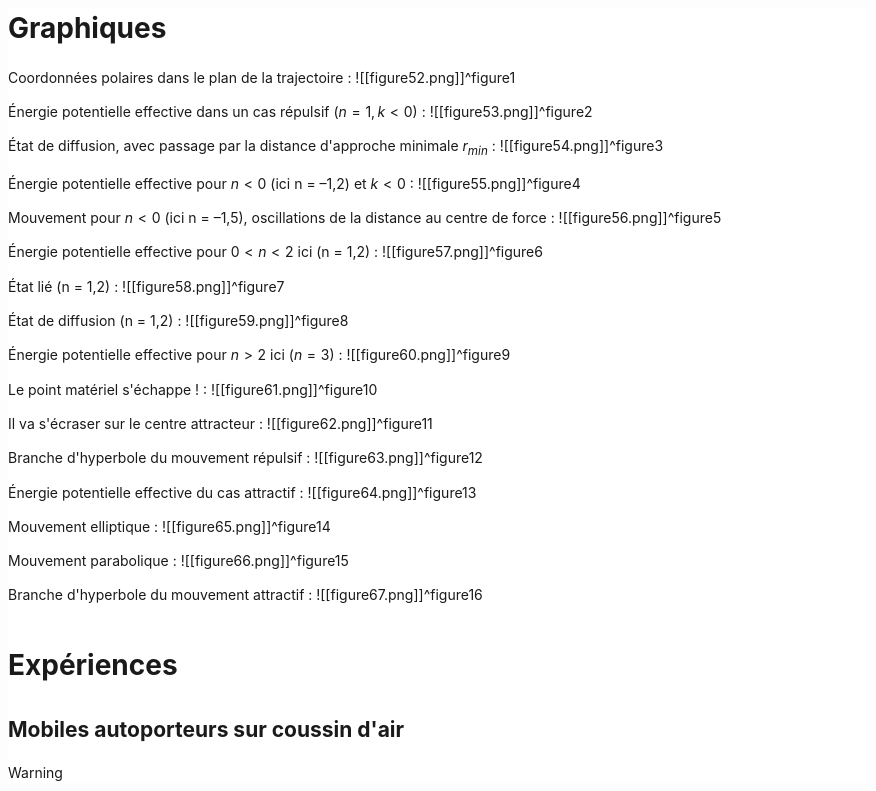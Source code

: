 # Graphiques
Coordonnées polaires dans le plan de la trajectoire :
![[figure52.png]]^figure1

Énergie potentielle effective dans un cas répulsif $(n = 1, k < 0)$ :
![[figure53.png]]^figure2

État de diffusion, avec passage par la distance d'approche minimale $r_{min}$ :
![[figure54.png]]^figure3

Énergie potentielle effective pour $n < 0$ (ici n = –1,2) et $k < 0$ :
![[figure55.png]]^figure4

Mouvement pour $n < 0$ (ici n = –1,5), oscillations de la distance au centre de force :
![[figure56.png]]^figure5

Énergie potentielle effective pour $0 < n < 2$ ici (n = 1,2) :
![[figure57.png]]^figure6

État lié (n = 1,2) :
![[figure58.png]]^figure7

État de diffusion (n = 1,2) :
![[figure59.png]]^figure8

Énergie potentielle effective pour $n > 2$ ici $(n = 3)$ :
![[figure60.png]]^figure9

Le point matériel s'échappe ! :
![[figure61.png]]^figure10

Il va s'écraser sur le centre attracteur :
![[figure62.png]]^figure11

Branche d'hyperbole du mouvement répulsif :
![[figure63.png]]^figure12

Énergie potentielle effective du cas attractif :
![[figure64.png]]^figure13

Mouvement elliptique :
![[figure65.png]]^figure14

Mouvement parabolique :
![[figure66.png]]^figure15

Branche d'hyperbole du mouvement attractif :
![[figure67.png]]^figure16
# Expériences
## Mobiles autoporteurs sur coussin d'air
> [!warning]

-- -- --

## THE TASK
The records above need to be copied exactly, though not their pictures.

## FINISHED TASK
Source code

: # Graphiques
Coordonnées polaires dans le plan de la trajectoire :
![[figure52.png]]^figure1

Énergie potentielle effective dans un cas répulsif $(n = 1, k < 0)$ :
![[figure53.png]]^figure2

État de diffusion, avec passage par la distance d'approche minimale $r_{min}$ :
![[figure54.png]]^figure3

Énergie potentielle effective pour $n < 0$ (ici n = –1,2) et $k < 0$ :
![[figure55.png]]^figure4

Mouvement pour $n < 0$ (ici n = –1,5), oscillations de la distance au centre de force :
![[figure56.png]]^figure5

Énergie potentielle effective pour $0 < n < 2$ ici (n = 1,2) :
![[figure57.png]]^figure6

État lié (n = 1,2) :
![[figure58.png]]^figure7

État de diffusion (n = 1,2) :
![[figure59.png]]^figure8

Énergie potentielle effective pour $n > 2$ ici $(n = 3)$ :
![[figure60.png]]^figure9

Le point matériel s'échappe ! :
![[figure61.png]]^figure10

Il va s'écraser sur le centre attracteur :
![[figure62.png]]^figure11

Branche d'hyperbole du mouvement répulsif :
![[figure63.png]]^figure12

Énergie potentielle effective du cas attractif :
![[figure64.png]]^figure13

Mouvement elliptique :
![[figure65.png]]^figure14

Mouvement parabolique :
![[figure66.png]]^figure15

Branche d'hyperbole du mouvement attractif :
![[figure67.png]]^figure16
# Expériences
## Mobiles autoporteurs sur coussin d'air
> [!warning]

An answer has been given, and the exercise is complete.